The article is currently unclear as to what is content summarised from Zweites Buch and what is commentary. The historical preamble especially seems to have no attributions. --Davémon 21:15, 7 March 2007 (UTC)
Has anybody a map of hitler's idelal world? it would be matching to this article.
Funny jokes... few sources = a fantasy story
The cited "Josef Berg" was born in 1927... therefore he was about one year old, when he worked with Hitler in the Eher Verlag.
But really: Is this article a joke? An internet meme? A fantasy story?
The whole section about the discovery of the book doesn't has a cited source. Illustrous but dead people like Telford Taylor are named as credible source for the originality of the book. An unnamed soldier found the book in an unnamed air raid shelter somewhere in devastated germany and put that to file in an US archive where a historian found it? And the historian had problems to find a publisher for one of Hitlers lost books? Really? The book hasn't been secured in a subterran archive together with stolen art objects? The soldier hasn't taken the book with himself (like they did with the Gutenberg-Bible)? And it was impossible to find a pubisher for a Hitler-book? Really?

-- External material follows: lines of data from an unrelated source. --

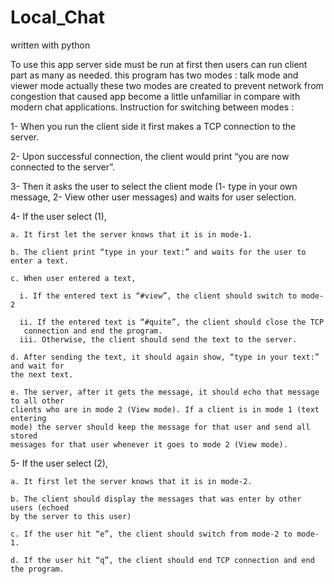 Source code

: # Local_Chat
written with python 

To use this app server side must be run at first then users can run client part as many as needed.
this program has two modes : talk mode and viewer mode
actually these two modes are created to prevent network from congestion that caused app become a little unfamiliar in compare with 
modern chat applications.
Instruction for switching between modes :

  1- When you run the client side it first makes a TCP connection to the server.
  
  2- Upon successful connection, the client would print “you are now connected to the
  server”.
  
  3- Then it asks the user to select the client mode (1- type in your own message, 2- View
  other user messages) and waits for user selection.
  
  4- If the user select (1),
  
    a. It first let the server knows that it is in mode-1.
    
    b. The client print “type in your text:” and waits for the user to enter a text.
    
    c. When user entered a text,
    
      i. If the entered text is “#view”, the client should switch to mode-2
      
      ii. If the entered text is “#quite”, the client should close the TCP
       connection and end the program.
      iii. Otherwise, the client should send the text to the server.
      
    d. After sending the text, it should again show, “type in your text:” and wait for
    the next text.
    
    e. The server, after it gets the message, it should echo that message to all other
    clients who are in mode 2 (View mode). If a client is in mode 1 (text entering
    mode) the server should keep the message for that user and send all stored
    messages for that user whenever it goes to mode 2 (View mode).
    
  5- If the user select (2),
  
    a. It first let the server knows that it is in mode-2.
    
    b. The client should display the messages that was enter by other users (echoed
    by the server to this user)
    
    c. If the user hit “e”, the client should switch from mode-2 to mode-1.
    
    d. If the user hit “q”, the client should end TCP connection and end the program.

In germany we have a word for such an amazing story: "Räuberpistole".
Possibly not a fantasy - well known Yale Historian of Nazi period appears to take it as authentic
See: Turner, Henry Ashby Jr., "Research Notes: Fascism and Modernization," World Politics, Vol 24, No 4 (July 1972) pp 547-564.
(available on JSTOR database. For those with access the URL is http://www.jstor.org/stable/2010456 .)
On page 553 of the article in the above noted journal, Turner's footnote 13 seems to imply that he takes the authenticity of the "Second Book" at face value, and considers it uncontroversial and genuine.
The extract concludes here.